Les négociations pour une adhésion turque à l'UE, entamées en 2005, avancent au ralenti, du fait notamment de l'opposition de la France et de l'Allemagne, qui redoutent l'entrée dans le club européen d'un pays de 73 millions d'habitants, presque tous musulmans.

«Savez-vous qui a dit ceci: .Voilà un pays qui n'est pas européen... son histoire, sa géographie, son économie, son agriculture, et le caractère de son peuple (...) tout va dans une direction différente. C'est un peuple qui ne peut pas devenir membre à part entière, en dépit de ses revendications et peut-être de ses convictions» ?, a-t-il déclaré.

«C'est le Général de Gaulle qui a dit cela, décrivant le Royaume Uni, avant d'opposer son veto à notre accession à l'UE. Nous savons ce que c'est que d'être exclu du club. Mais nous savons aussi que ces choses peuvent changer», a-t-il lancé.

Londres est depuis longtemps un fervent partisan d'une adhésion turque et le gouvernement de David Cameron a promis de renforcer les liens avec Ankara.

La France et l'Allemagne viennent de réaffirmer leur opposition à une telle adhésion, à laquelle elles préfèrent un «partenariat privilégié».

«Nous sommes favorables à la poursuite des négociations, nous ne sommes pas favorables au point d'arrivée», c'est-à-dire une adhésion, a déclaré lundi à Bruxelles le secrétaire d'État français aux Affaires européennes, Pierre Lellouche.

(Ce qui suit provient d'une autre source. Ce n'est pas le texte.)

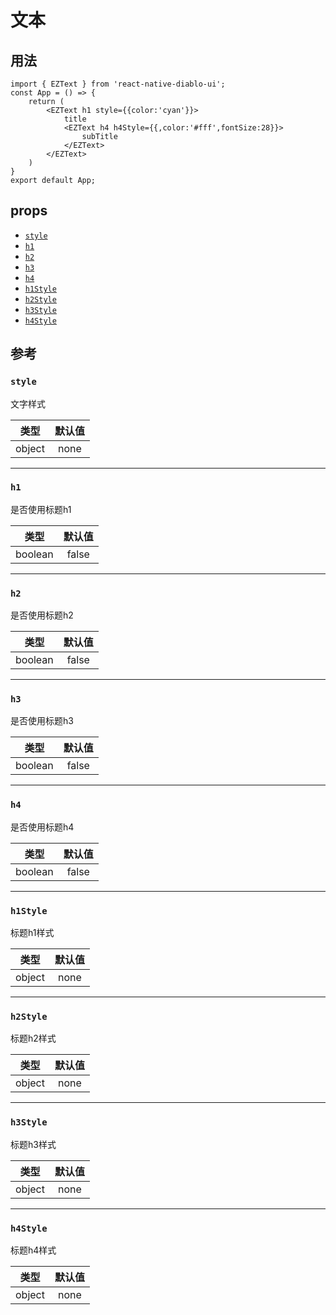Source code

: # 文本

## 用法

```
import { EZText } from 'react-native-diablo-ui';
const App = () => {
    return (
        <EZText h1 style={{color:'cyan'}}>
            title
            <EZText h4 h4Style={{,color:'#fff',fontSize:28}}>
                subTitle
            </EZText>
        </EZText>
    )
}
export default App;

```

## props

  - [`style`](#style)
  - [`h1`](#h1)
  - [`h2`](#h2)
  - [`h3`](#h3)
  - [`h4`](#h4)
  - [`h1Style`](#h1Style)
  - [`h2Style`](#h2Style)
  - [`h3Style`](#h3Style)
  - [`h4Style`](#h4Style)

## 参考


### `style`

文字样式

| 类型  | 默认值 |
| :---: | :----: |
| object  |  none  |

---

### `h1`

是否使用标题h1

|  类型   | 默认值 |
| :-----: | :----: |
| boolean | false  |

---

### `h2`

是否使用标题h2

|  类型   | 默认值 |
| :-----: | :----: |
| boolean | false  |

---

### `h3`

是否使用标题h3

|  类型   | 默认值 |
| :-----: | :----: |
| boolean | false  |

---

### `h4`

是否使用标题h4

|  类型   | 默认值 |
| :-----: | :----: |
| boolean | false  |

---

### `h1Style`

标题h1样式

| 类型  | 默认值 |
| :---: | :----: |
| object  |  none  |

---

### `h2Style`

标题h2样式

| 类型  | 默认值 |
| :---: | :----: |
| object  |  none  |

---

### `h3Style`

标题h3样式

| 类型  | 默认值 |
| :---: | :----: |
| object  |  none  |

---

### `h4Style`

标题h4样式

| 类型  | 默认值 |
| :---: | :----: |
| object  |  none  |

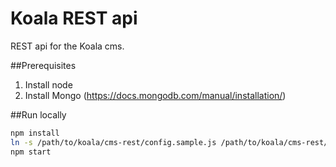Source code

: # Koala REST api
REST api for the Koala cms.

##Prerequisites
1. Install node
2. Install Mongo (https://docs.mongodb.com/manual/installation/)

##Run locally
```bash
npm install
ln -s /path/to/koala/cms-rest/config.sample.js /path/to/koala/cms-rest/config.js
npm start
```
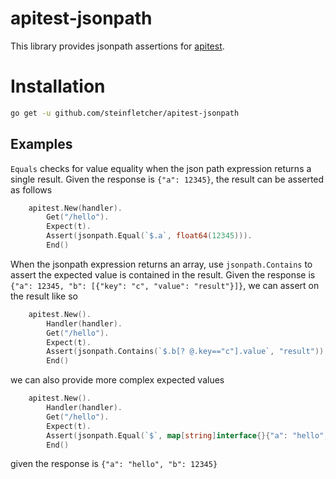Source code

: # apitest-jsonpath

This library provides jsonpath assertions for [apitest](https://github.com/steinfletcher/apitest).

# Installation

```bash
go get -u github.com/steinfletcher/apitest-jsonpath
```

## Examples

`Equals` checks for value equality when the json path expression returns a single result. Given the response is `{"a": 12345}`, the result can be asserted as follows

```go
	apitest.New(handler).
		Get("/hello").
		Expect(t).
		Assert(jsonpath.Equal(`$.a`, float64(12345))).
		End()
```

When the jsonpath expression returns an array, use `jsonpath.Contains` to assert the expected value is contained in the result. Given the response is `{"a": 12345, "b": [{"key": "c", "value": "result"}]}`, we can assert on the result like so

```go
	apitest.New().
		Handler(handler).
		Get("/hello").
		Expect(t).
		Assert(jsonpath.Contains(`$.b[? @.key=="c"].value`, "result")).
		End()
```

we can also provide more complex expected values

```go
	apitest.New().
		Handler(handler).
		Get("/hello").
		Expect(t).
		Assert(jsonpath.Equal(`$`, map[string]interface{}{"a": "hello", "b": float64(12345)})).
		End()
```

given the response is `{"a": "hello", "b": 12345}` 
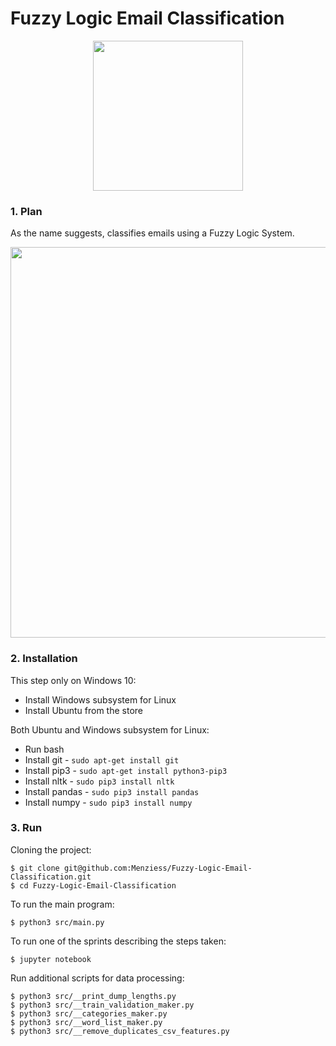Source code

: # Fuzzy Logic Email Classification

<p align="center"><img width="240" src="https://i.imgur.com/BEJpU4k.png"></p>

### 1. Plan

As the name suggests, classifies emails using a Fuzzy Logic System.

<a href="https://github.com/Menziess/Fuzzy-Logic-Email-Classification/blob/master/report/group_7_draftreport.pdf">
  <p align="center"><img width="625" src="https://i.imgur.com/HYQRXDK.jpg"></p>
</a>

### 2. Installation

This step only on Windows 10:

- Install Windows subsystem for Linux
- Install Ubuntu from the store

Both Ubuntu and Windows subsystem for Linux:

- Run bash
- Install git - ```sudo apt-get install git```
- Install pip3 - ```sudo apt-get install python3-pip3```
- Install nltk - ```sudo pip3 install nltk```
- Install pandas - ```sudo pip3 install pandas```
- Install numpy - ```sudo pip3 install numpy```

### 3. Run

Cloning the project:

    $ git clone git@github.com:Menziess/Fuzzy-Logic-Email-Classification.git
    $ cd Fuzzy-Logic-Email-Classification

To run the main program:

    $ python3 src/main.py

To run one of the sprints describing the steps taken:

    $ jupyter notebook

Run additional scripts for data processing:

    $ python3 src/__print_dump_lengths.py
    $ python3 src/__train_validation_maker.py
    $ python3 src/__categories_maker.py
    $ python3 src/__word_list_maker.py
    $ python3 src/__remove_duplicates_csv_features.py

Et le chef de la diplomatie allemande Guido Westerwelle a estimé que la Turquie n'était pas mûre pour intégrer l'UE, dans un entretien au quotidien Bild publié mardi, le jour où il doit commencer une visite en Turquie.

Dans son discours, M. Cameron s'en est pris à ceux qui s'opposent à l'entrée d'un grand pays musulman dans l'Europe, observant «l'histoire du monde à travers le prisme du conflit des civilisations».

«Ils pensent que la Turquie doit choisir entre l'Est et l'Ouest et que choisir les deux n'est pas une option», a-t-il dit.

Les États-Unis et des dirigeants européens se sont inquiétés de voir la Turquie, lassée selon eux des lenteurs du processus d'adhésion, se tourner vers ses voisins musulmans, notamment l'Iran.

Ces inquiétudes ont cru avec le refus d'Ankara de voter, au Conseil de sécurité de l'ONU, de nouvelles sanctions contre l'Iran, pays que les Occidentaux accusent de vouloir se doter de l'arme nucléaire.